Accompanied by his sister Mabel and a nurse, Wolfe was transported on a five-day train journey and arrived in Baltimore September 10. Dr. Dandy found him “desperately ill,” and concluded he was suffering from acute pulmonary tuberculosis complicated by metastatic malignancies. He performed a trepanning operation to relieve the pressure on Wolfe’s brain, and fluid shot three feet into the air. On September 23 a cerebellar exploratory operation was performed, and Dr. Dandy discovered “myriads of tubercles” through the meninges. He concluded that nothing could be done to save the patient. 

Wolfe never regained consciousness and died September 15, 1938, eighteen days before his thirty-eighth birthday.

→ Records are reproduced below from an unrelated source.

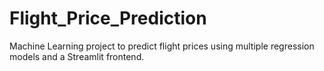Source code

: # Flight_Price_Prediction
Machine Learning project to predict flight prices using multiple regression models and a Streamlit frontend.
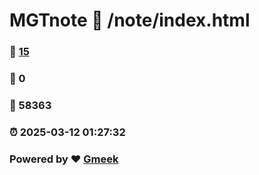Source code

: # MGTnote :link: /note/index.html 
### :page_facing_up: [15](/note/index.html/tag.html) 
### :speech_balloon: 0 
### :hibiscus: 58363 
### :alarm_clock: 2025-03-12 01:27:32 
### Powered by :heart: [Gmeek](https://github.com/Meekdai/Gmeek)
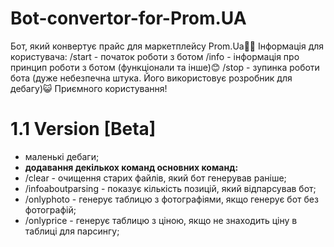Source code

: # Bot-convertor-for-Prom.UA
Бот, який конвертує прайс для маркетплейсу Prom.Ua🌸🪽
Інформація для користувача:
/start - початок роботи з ботом
/info - інформація про принцип роботи з ботом (функціонали та інше)😊
/stop - зупинка роботи бота (дуже небезпечна штука. Його використовує розробник для дебагу)😺
Приємного користування!
# 1.1 Version [Beta]
- маленькі дебаги;
- **додавання декількох команд основних команд:**
- /clear - очищення старих файлів, який бот генерував раніше;
- /infoaboutparsing - показує кількість позицій, який відпарсував бот;
- /onlyphoto - генерує таблицю з фотографіями, якщо генерує бот без фотографій;
- /onlyprice - генерує таблицю з ціною, якщо не знаходить ціну в таблиці для парсингу;
  
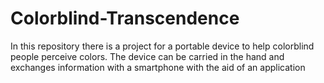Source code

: # Colorblind-Transcendence
In this repository there is a project for a portable device to help colorblind people perceive colors. The device can be carried in the hand and exchanges information with a smartphone with the aid of an application
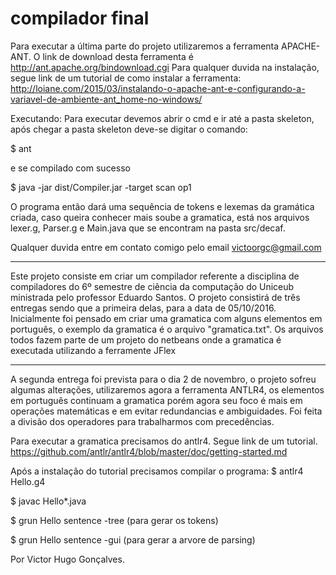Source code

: # compilador final
 Para executar a última parte do projeto utilizaremos a ferramenta APACHE-ANT. 
 O link de download desta ferramenta é http://ant.apache.org/bindownload.cgi
 Para qualquer duvida na instalação, segue link de um tutorial de como instalar a ferramenta: http://loiane.com/2015/03/instalando-o-apache-ant-e-configurando-a-variavel-de-ambiente-ant_home-no-windows/
 
 Executando: 
  Para executar devemos abrir o cmd e ir até a pasta skeleton, após chegar a pasta skeleton deve-se digitar o comando:
  
  $ ant
  
  e se compilado com sucesso
  
  $ java -jar dist/Compiler.jar -target scan op1
  
  O programa então dará uma sequência de tokens e lexemas da gramática criada, caso queira conhecer mais soube a gramatica, está nos arquivos lexer.g, Parser.g e Main.java que se encontram na pasta src/decaf.
  
  Qualquer duvida entre em contato comigo pelo email victoorgc@gmail.com


--------------------------------------------------------------------------------------------------------------------------------
  Este projeto consiste em criar um compilador referente a disciplina de compiladores do 6º semestre de ciência da computação do Uniceub ministrada pelo professor Eduardo Santos.
  O projeto consistirá de três entregas sendo que a primeira delas, para a data de 05/10/2016.
  Inicialmente foi pensado em criar uma gramatica com alguns elementos em português, o exemplo da gramatica é o arquivo "gramatica.txt".
  Os arquivos todos fazem parte de um projeto do netbeans onde a gramatica é executada utilizando a ferramente JFlex
  
  
-----------------------------------------------------------------------------------------------------------------------------

A segunda entrega foi prevista para o dia 2 de novembro, o projeto sofreu algumas alterações, utilizaremos agora a ferramenta ANTLR4, os elementos em português continuam a gramatica porém agora seu foco é mais em operações matemáticas e em evitar redundancias e ambiguidades. Foi feita a divisão dos operadores para trabalharmos com precedências. 

Para executar a gramatica precisamos do antlr4. Segue link de um tutorial. https://github.com/antlr/antlr4/blob/master/doc/getting-started.md

Após a instalação do tutorial precisamos compilar o programa:
$ antlr4 Hello.g4

$ javac Hello*.java

$ grun Hello sentence -tree (para gerar os tokens)

$ grun Hello sentence -gui (para gerar a arvore de parsing)
  
  Por
    Victor Hugo Gonçalves.
  
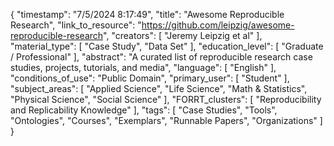 {
    "timestamp": "7/5/2024 8:17:49",
    "title": "Awesome Reproducible Research",
    "link_to_resource": "https://github.com/leipzig/awesome-reproducible-research",
    "creators": [
        "Jeremy Leipzig et al"
    ],
    "material_type": [
        "Case Study",
        "Data Set"
    ],
    "education_level": [
        "Graduate / Professional"
    ],
    "abstract": "A curated list of reproducible research case studies, projects, tutorials, and media",
    "language": [
        "English"
    ],
    "conditions_of_use": "Public Domain",
    "primary_user": [
        "Student"
    ],
    "subject_areas": [
        "Applied Science",
        "Life Science",
        "Math & Statistics",
        "Physical Science",
        "Social Science"
    ],
    "FORRT_clusters": [
        "Reproducibility and Replicability Knowledge"
    ],
    "tags": [
        "Case Studies",
        "Tools",
        "Ontologies",
        "Courses",
        "Exemplars",
        "Runnable Papers",
        "Organizations"
    ]
}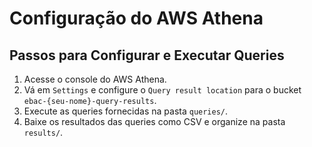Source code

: 
# Configuração do AWS Athena

## Passos para Configurar e Executar Queries

1. Acesse o console do AWS Athena.
2. Vá em `Settings` e configure o `Query result location` para o bucket `ebac-{seu-nome}-query-results`.
3. Execute as queries fornecidas na pasta `queries/`.
4. Baixe os resultados das queries como CSV e organize na pasta `results/`.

The official cause of death was miliary tuberculosis, a form of the disease characterized by a distinctive pattern of tiny lesions that spread throughout the body’s organs and resemble millet seeds, from which the term “miliary” is derived.

The body was taken back to Asheville for a funeral at the First Presbyterian Church. As mourners gathered, a Methodist minister who was passing by observed that Wolfe “was not entitled to a Christian burial.” Even the officiant at the ceremony, the Rev. Robert Campbell, former pastor of the First Presbyterian Church, was unsure of Wolfe’s religious status.  He observed:

“I wish I had something definite to say about his religious life. As there was a restlessness and lack of definite form in his intellectual and emotional processes, it is natural to assume the same was true of his religious beliefs and aspirations….As Tom’s friend and pastor, I shall always cherish the hope and the belief that in the yearning desire of his restless heart to find his rest, his home, his peace in the heavenly Father’s presence, that there was the pith and substance of the Christian faith.”

Mourners, including playwrights Paul Green and Clifford Odets, and Wolfe’s onetime editor, Maxwell Perkins, witnessed the burial service at Asheville’s Riverside Cemetery. His new editor, Edward Aswell, boiled down the million-plus words Wolfe had left into two posthumous novels, The Web and the Rock and You Can’t Go Home Again.